>>

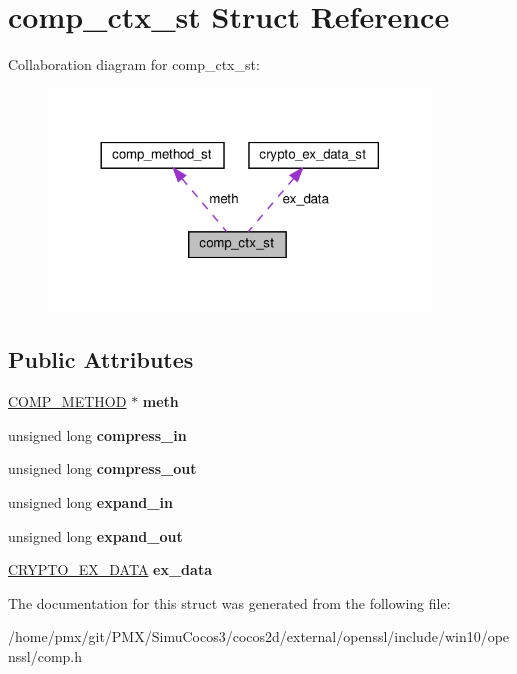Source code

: \hypertarget{structcomp__ctx__st}{}\section{comp\+\_\+ctx\+\_\+st Struct Reference}
\label{structcomp__ctx__st}


Collaboration diagram for comp\+\_\+ctx\+\_\+st\+:
\nopagebreak
\begin{figure}[H]
\begin{center}
\leavevmode
\includegraphics[width=288pt]{structcomp__ctx__st__coll__graph}
\end{center}
\end{figure}
\subsection*{Public Attributes}
\begin{DoxyCompactItemize}
\item 
\mbox{\label{structcomp__ctx__st_accd49b9ff8bafe3fa01c8cadc597b855}} 
\hyperlink{structcomp__method__st}{C\+O\+M\+P\+\_\+\+M\+E\+T\+H\+OD} $\ast$ {\bfseries meth}
\item 
\mbox{\label{structcomp__ctx__st_a4a67c3eda213508177bedaaae237f8c4}} 
unsigned long {\bfseries compress\+\_\+in}
\item 
\mbox{\label{structcomp__ctx__st_a4ad823d6c60afbb5d0951f97b3f2e787}} 
unsigned long {\bfseries compress\+\_\+out}
\item 
\mbox{\label{structcomp__ctx__st_a14c4bacc851d14791e566f11624f9a8e}} 
unsigned long {\bfseries expand\+\_\+in}
\item 
\mbox{\label{structcomp__ctx__st_acddf6014a55ffef5a232046f63d4f8a6}} 
unsigned long {\bfseries expand\+\_\+out}
\item 
\mbox{\label{structcomp__ctx__st_ab5069d63997ca03596aeadb5f03f37ec}} 
\hyperlink{structcrypto__ex__data__st}{C\+R\+Y\+P\+T\+O\+\_\+\+E\+X\+\_\+\+D\+A\+TA} {\bfseries ex\+\_\+data}
\end{DoxyCompactItemize}


The documentation for this struct was generated from the following file\+:\begin{DoxyCompactItemize}
\item 
/home/pmx/git/\+P\+M\+X/\+Simu\+Cocos3/cocos2d/external/openssl/include/win10/openssl/comp.\+h\end{DoxyCompactItemize}
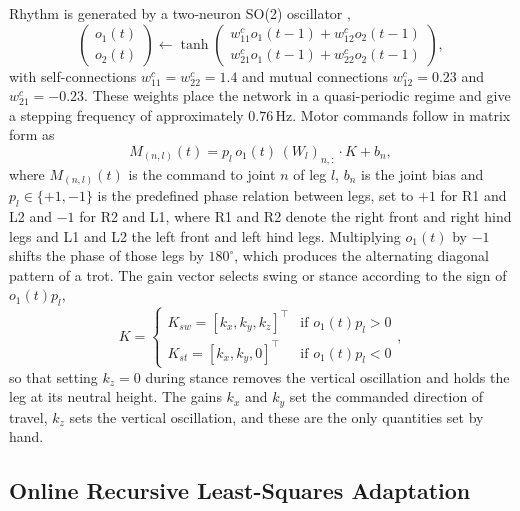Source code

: \documentclass[a4paper, 10pt, conference]{ieeeconf}
\begin{document}
Rhythm is generated by a two-neuron SO(2) oscillator
\cite{pasemann2003,miguelblanco2020},
\begin{equation}
  \begin{pmatrix} o_1(t) \\ o_2(t) \end{pmatrix}
  \leftarrow \tanh
  \begin{pmatrix} w^c_{11}o_1(t-1) + w^c_{12}o_2(t-1) \\
                  w^c_{21}o_1(t-1) + w^c_{22}o_2(t-1) \end{pmatrix},
  \label{eq:cpg}
\end{equation}
with self-connections $w^c_{11}=w^c_{22}=1.4$ and mutual connections
$w^c_{12}=0.23$ and $w^c_{21}=-0.23$. These weights place the network in a
quasi-periodic regime \cite{pasemann2003} and give a stepping frequency of
approximately $0.76$\,Hz. Motor commands follow in matrix form as
\begin{equation}
  M_{(n,l)}(t) = p_l\,o_1(t)\,(W_l)_{n,:}\cdot K + b_n ,
  \label{eq:motor}
\end{equation}
where $M_{(n,l)}(t)$ is the command to joint $n$ of leg $l$, $b_n$ is the joint
bias and $p_l\in\{+1,-1\}$ is the predefined phase relation between legs, set to
$+1$ for R1 and L2 and $-1$ for R2 and L1, where R1 and R2 denote the right
front and right hind legs and L1 and L2 the left front and left hind legs.
Multiplying $o_1(t)$ by $-1$ shifts
the phase of those legs by $180^\circ$, which produces the alternating diagonal
pattern of a trot. The gain vector selects swing or stance according to the sign
of $o_1(t)p_l$,
\begin{equation}
  K = \begin{cases}
    K_{sw} = [k_x, k_y, k_z]^\top
      & \text{if } o_1(t) p_l > 0 \\
    K_{st} = [k_x, k_y, 0]^\top
      & \text{if } o_1(t) p_l < 0
  \end{cases},
  \label{eq:gain}
\end{equation}
so that setting $k_z=0$ during stance removes the vertical oscillation and holds
the leg at its neutral height. The gains $k_x$ and $k_y$ set the commanded
direction of travel, $k_z$ sets the vertical oscillation, and these are the only
quantities set by hand.

\subsection{Online Recursive Least-Squares Adaptation}
\label{sec:online}
\end{document}

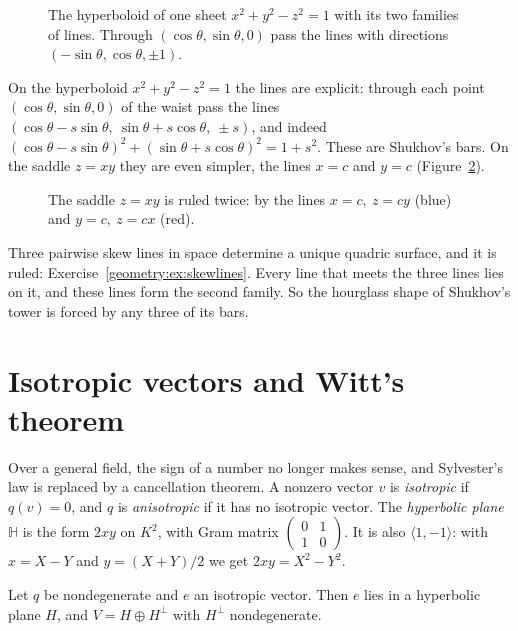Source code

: \begin{figure}[ht]
\centering
{}
\caption{The hyperboloid of one sheet $x^2+y^2-z^2=1$ with its two families of lines. Through $(\cos\theta,\sin\theta,0)$ pass the lines with directions
$(-\sin\theta,\cos\theta,\pm1)$.}
\label{geometry:fig:hyperboloid}
\end{figure}

On the hyperboloid $x^2+y^2-z^2=1$ the lines are explicit: through each point $(\cos\theta,\sin\theta,0)$ of the waist pass the lines
$(\cos\theta-s\sin\theta,\ \sin\theta+s\cos\theta,\ \pm s)$, and indeed $(\cos\theta-s\sin\theta)^2+(\sin\theta+s\cos\theta)^2=1+s^2$. These are
Shukhov's bars. On the saddle $z=xy$ they are even simpler, the lines $x=c$ and $y=c$ (Figure~\ref{geometry:fig:saddle}).

\begin{figure}[ht]
\centering
{}
\caption{The saddle $z=xy$ is ruled twice: by the lines $x=c,\ z=cy$ (blue) and $y=c,\ z=cx$ (red).}
\label{geometry:fig:saddle}
\end{figure}

\begin{beauty}
Three pairwise skew lines in space determine a unique quadric surface, and it is ruled: Exercise~\ref{geometry:ex:skewlines}. Every line that meets
the three lines lies on it, and these lines form the second family. So the hourglass shape of Shukhov's tower is forced by any three of its bars.
\end{beauty}

\section{Isotropic vectors and Witt's theorem}

Over a general field, the sign of a number no longer makes sense, and Sylvester's law is replaced by a cancellation theorem. A nonzero vector $v$ is
\emph{isotropic} if $q(v)=0$, and $q$ is \emph{anisotropic} if it has no isotropic vector. The \emph{hyperbolic plane} $\mathbb H$ is the form $2xy$
on $K^2$, with Gram matrix $\begin{pmatrix}0&1\\1&0\end{pmatrix}$. It is also $\langle1,-1\rangle$: with $x=X-Y$ and $y=(X+Y)/2$ we get
$2xy=X^2-Y^2$.

\begin{lemma}\label{geometry:lem:hyperbolic}
Let $q$ be nondegenerate and $e$ an isotropic vector. Then $e$ lies in a hyperbolic plane $H$, and $V=H\oplus H^\perp$ with $H^\perp$ nondegenerate.
\end{lemma}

<<

• How to complete this task:
Within the listing above, each line containing "stance" is counted once; report the total and nothing else.

• Exercise solution:
2